▶ _What this task involves_: Where the material below has a line containing "Here is the", start repeating exactly, and keep going through the line containing "beginning of the line. |", with no other lines.
'''
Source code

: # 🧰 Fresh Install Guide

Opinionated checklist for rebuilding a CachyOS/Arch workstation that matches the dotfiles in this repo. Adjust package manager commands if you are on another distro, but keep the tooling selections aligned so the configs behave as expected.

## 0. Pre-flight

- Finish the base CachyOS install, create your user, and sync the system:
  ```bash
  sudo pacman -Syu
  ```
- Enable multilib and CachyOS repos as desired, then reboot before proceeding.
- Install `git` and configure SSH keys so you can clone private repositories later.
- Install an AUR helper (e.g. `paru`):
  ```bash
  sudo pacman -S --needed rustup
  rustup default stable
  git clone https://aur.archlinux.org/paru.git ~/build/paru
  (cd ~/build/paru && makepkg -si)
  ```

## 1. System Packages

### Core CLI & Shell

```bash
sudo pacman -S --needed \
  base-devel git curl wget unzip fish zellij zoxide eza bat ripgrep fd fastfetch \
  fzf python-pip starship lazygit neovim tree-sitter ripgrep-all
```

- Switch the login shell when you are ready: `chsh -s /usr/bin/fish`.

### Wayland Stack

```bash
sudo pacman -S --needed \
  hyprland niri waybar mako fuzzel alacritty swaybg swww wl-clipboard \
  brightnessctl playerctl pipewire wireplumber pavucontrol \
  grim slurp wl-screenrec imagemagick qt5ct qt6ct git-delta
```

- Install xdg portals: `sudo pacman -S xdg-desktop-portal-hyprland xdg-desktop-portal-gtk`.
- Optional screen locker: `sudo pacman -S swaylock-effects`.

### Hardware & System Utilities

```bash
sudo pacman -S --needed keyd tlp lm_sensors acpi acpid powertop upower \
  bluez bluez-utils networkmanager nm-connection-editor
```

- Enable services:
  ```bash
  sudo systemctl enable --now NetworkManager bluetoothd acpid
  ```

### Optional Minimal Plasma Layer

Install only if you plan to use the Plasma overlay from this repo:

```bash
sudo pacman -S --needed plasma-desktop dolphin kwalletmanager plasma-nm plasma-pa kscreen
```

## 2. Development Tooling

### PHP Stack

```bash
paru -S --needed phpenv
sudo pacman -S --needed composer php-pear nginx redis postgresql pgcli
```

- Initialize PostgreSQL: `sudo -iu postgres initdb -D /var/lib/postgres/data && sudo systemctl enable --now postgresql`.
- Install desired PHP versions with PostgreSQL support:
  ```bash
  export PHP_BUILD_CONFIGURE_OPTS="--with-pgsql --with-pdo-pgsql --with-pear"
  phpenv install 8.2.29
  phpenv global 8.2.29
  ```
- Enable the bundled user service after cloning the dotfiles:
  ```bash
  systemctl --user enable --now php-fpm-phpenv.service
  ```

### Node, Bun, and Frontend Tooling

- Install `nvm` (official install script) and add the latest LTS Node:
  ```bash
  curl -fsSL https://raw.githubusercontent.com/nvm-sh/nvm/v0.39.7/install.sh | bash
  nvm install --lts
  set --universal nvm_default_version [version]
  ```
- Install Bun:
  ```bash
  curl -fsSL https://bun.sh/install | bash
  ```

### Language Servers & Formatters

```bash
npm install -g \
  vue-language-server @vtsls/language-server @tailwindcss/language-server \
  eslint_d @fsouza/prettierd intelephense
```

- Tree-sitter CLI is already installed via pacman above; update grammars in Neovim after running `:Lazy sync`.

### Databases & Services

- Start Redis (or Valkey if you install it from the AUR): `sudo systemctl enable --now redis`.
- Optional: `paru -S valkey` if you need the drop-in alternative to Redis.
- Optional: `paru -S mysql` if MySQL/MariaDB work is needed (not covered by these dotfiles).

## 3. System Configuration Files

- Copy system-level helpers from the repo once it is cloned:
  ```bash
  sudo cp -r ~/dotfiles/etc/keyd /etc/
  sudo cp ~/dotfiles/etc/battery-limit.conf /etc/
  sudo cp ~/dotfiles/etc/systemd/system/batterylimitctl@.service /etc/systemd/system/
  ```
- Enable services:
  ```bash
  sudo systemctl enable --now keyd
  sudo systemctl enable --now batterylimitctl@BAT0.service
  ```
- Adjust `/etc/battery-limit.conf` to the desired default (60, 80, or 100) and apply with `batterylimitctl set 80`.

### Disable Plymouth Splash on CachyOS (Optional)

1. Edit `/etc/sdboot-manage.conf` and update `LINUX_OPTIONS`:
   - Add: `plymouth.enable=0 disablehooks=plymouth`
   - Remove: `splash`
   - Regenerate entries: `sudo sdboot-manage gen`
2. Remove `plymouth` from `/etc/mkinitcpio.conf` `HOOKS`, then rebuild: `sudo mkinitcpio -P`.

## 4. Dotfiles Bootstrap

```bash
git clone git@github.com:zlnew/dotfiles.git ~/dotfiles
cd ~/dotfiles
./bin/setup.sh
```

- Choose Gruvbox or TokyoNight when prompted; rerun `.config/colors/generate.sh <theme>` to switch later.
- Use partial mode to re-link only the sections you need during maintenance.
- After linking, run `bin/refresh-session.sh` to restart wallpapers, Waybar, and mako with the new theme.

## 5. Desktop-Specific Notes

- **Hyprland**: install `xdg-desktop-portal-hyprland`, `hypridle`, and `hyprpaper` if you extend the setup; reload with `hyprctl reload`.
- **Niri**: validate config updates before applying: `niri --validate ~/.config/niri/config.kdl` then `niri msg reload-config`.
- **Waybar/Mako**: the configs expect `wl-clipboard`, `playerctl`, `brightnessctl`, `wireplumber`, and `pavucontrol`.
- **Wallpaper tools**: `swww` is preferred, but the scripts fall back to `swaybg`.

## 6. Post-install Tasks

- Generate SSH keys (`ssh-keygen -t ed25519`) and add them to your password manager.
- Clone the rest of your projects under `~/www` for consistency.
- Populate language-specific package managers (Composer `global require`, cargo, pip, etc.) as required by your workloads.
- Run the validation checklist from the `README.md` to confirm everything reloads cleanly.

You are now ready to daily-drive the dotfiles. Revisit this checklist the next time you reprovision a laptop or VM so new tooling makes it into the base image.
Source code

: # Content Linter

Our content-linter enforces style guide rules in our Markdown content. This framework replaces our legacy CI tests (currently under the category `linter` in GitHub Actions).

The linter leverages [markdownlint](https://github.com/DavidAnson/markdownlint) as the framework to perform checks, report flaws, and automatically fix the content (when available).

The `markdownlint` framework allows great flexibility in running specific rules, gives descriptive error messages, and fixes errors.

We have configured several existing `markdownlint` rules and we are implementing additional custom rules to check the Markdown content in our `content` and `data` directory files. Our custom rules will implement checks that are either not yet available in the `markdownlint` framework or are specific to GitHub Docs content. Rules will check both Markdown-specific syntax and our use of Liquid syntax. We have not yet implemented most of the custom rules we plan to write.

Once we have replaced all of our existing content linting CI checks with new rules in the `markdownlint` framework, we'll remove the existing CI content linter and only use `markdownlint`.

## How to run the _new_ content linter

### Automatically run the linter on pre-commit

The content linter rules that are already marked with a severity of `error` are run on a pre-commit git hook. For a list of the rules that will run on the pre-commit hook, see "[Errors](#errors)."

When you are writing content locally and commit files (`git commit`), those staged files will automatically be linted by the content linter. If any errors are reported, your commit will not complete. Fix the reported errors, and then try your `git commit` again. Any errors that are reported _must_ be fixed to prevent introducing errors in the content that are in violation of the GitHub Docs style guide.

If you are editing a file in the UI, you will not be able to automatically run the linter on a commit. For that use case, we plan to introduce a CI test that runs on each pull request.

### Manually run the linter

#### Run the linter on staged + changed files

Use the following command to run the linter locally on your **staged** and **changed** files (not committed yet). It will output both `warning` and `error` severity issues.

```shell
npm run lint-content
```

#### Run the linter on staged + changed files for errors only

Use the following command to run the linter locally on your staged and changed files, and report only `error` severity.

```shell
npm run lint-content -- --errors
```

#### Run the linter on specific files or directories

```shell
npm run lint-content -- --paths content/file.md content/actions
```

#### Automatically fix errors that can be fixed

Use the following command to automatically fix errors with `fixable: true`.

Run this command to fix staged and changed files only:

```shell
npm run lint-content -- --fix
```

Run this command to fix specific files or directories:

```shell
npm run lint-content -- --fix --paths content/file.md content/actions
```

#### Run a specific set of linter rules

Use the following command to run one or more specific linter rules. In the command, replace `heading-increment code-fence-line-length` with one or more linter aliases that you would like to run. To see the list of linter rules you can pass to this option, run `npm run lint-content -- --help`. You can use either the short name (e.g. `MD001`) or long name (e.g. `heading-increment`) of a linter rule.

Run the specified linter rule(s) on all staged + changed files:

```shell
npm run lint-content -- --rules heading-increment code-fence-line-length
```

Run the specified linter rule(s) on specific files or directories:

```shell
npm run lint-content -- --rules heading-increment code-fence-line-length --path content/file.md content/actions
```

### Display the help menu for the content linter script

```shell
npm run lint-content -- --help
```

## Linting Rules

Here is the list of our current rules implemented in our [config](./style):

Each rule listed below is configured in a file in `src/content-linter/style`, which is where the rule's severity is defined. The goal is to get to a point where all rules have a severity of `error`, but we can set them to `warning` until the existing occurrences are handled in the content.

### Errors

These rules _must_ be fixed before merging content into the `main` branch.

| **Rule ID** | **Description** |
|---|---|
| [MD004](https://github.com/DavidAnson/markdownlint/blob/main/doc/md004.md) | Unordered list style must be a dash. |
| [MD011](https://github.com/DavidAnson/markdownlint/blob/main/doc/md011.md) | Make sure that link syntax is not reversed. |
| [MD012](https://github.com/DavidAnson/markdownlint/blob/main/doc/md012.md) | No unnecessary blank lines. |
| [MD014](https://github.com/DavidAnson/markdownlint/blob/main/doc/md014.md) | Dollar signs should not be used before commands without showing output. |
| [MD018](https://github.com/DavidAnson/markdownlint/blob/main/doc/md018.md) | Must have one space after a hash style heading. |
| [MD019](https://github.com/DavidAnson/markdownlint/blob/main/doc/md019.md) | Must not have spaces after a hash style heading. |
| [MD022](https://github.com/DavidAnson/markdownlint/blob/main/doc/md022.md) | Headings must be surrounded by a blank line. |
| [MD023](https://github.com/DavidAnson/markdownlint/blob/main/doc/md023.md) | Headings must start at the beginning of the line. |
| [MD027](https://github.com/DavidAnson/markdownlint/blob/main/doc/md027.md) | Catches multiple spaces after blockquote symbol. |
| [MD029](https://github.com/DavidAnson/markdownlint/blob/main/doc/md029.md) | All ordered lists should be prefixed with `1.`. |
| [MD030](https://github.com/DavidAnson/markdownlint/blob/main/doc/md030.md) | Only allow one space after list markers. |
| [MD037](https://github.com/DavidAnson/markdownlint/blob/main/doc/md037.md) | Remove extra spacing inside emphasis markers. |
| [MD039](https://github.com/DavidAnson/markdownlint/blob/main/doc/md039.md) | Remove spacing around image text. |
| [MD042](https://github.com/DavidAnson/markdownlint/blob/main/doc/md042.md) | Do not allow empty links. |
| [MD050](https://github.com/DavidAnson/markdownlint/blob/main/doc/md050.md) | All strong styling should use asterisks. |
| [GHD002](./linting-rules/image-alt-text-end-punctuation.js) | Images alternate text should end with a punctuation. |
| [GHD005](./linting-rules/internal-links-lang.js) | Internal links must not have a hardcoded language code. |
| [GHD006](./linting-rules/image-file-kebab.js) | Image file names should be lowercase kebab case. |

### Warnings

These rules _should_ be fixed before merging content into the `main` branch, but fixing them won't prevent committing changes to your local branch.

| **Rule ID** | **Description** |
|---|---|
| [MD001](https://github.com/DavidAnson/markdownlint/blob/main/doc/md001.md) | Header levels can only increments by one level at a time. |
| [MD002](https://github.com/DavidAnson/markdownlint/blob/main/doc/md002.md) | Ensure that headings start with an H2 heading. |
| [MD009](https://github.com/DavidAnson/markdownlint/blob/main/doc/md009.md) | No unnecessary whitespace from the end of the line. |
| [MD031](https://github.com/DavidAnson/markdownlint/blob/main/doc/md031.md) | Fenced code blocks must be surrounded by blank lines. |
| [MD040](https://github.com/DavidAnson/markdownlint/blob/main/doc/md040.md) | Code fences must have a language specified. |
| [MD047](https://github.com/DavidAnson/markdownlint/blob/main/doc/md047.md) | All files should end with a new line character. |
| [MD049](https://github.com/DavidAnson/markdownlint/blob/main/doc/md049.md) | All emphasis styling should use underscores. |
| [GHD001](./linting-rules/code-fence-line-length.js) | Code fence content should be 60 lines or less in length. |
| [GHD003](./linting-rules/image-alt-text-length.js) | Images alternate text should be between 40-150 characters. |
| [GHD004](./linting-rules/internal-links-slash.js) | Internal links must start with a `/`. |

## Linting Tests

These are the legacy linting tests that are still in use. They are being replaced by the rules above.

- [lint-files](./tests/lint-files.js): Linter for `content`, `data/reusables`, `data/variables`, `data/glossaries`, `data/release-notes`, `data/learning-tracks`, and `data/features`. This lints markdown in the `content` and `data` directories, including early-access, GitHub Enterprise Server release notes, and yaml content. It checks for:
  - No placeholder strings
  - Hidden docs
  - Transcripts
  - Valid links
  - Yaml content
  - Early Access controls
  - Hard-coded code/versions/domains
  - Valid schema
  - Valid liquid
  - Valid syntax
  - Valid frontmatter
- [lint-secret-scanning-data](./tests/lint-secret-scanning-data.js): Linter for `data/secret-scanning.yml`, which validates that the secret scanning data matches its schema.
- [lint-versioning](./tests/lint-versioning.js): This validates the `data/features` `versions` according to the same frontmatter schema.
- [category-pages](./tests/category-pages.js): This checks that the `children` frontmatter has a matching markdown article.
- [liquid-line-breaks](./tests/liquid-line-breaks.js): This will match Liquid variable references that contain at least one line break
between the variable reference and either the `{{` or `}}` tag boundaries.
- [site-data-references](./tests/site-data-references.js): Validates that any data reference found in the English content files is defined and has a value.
'''
▶ _Task solution_:
Here is the list of our current rules implemented in our [config](./style):

Each rule listed below is configured in a file in `src/content-linter/style`, which is where the rule's severity is defined. The goal is to get to a point where all rules have a severity of `error`, but we can set them to `warning` until the existing occurrences are handled in the content.

### Errors

These rules _must_ be fixed before merging content into the `main` branch.

| **Rule ID** | **Description** |
|---|---|
| [MD004](https://github.com/DavidAnson/markdownlint/blob/main/doc/md004.md) | Unordered list style must be a dash. |
| [MD011](https://github.com/DavidAnson/markdownlint/blob/main/doc/md011.md) | Make sure that link syntax is not reversed. |
| [MD012](https://github.com/DavidAnson/markdownlint/blob/main/doc/md012.md) | No unnecessary blank lines. |
| [MD014](https://github.com/DavidAnson/markdownlint/blob/main/doc/md014.md) | Dollar signs should not be used before commands without showing output. |
| [MD018](https://github.com/DavidAnson/markdownlint/blob/main/doc/md018.md) | Must have one space after a hash style heading. |
| [MD019](https://github.com/DavidAnson/markdownlint/blob/main/doc/md019.md) | Must not have spaces after a hash style heading. |
| [MD022](https://github.com/DavidAnson/markdownlint/blob/main/doc/md022.md) | Headings must be surrounded by a blank line. |
| [MD023](https://github.com/DavidAnson/markdownlint/blob/main/doc/md023.md) | Headings must start at the beginning of the line. |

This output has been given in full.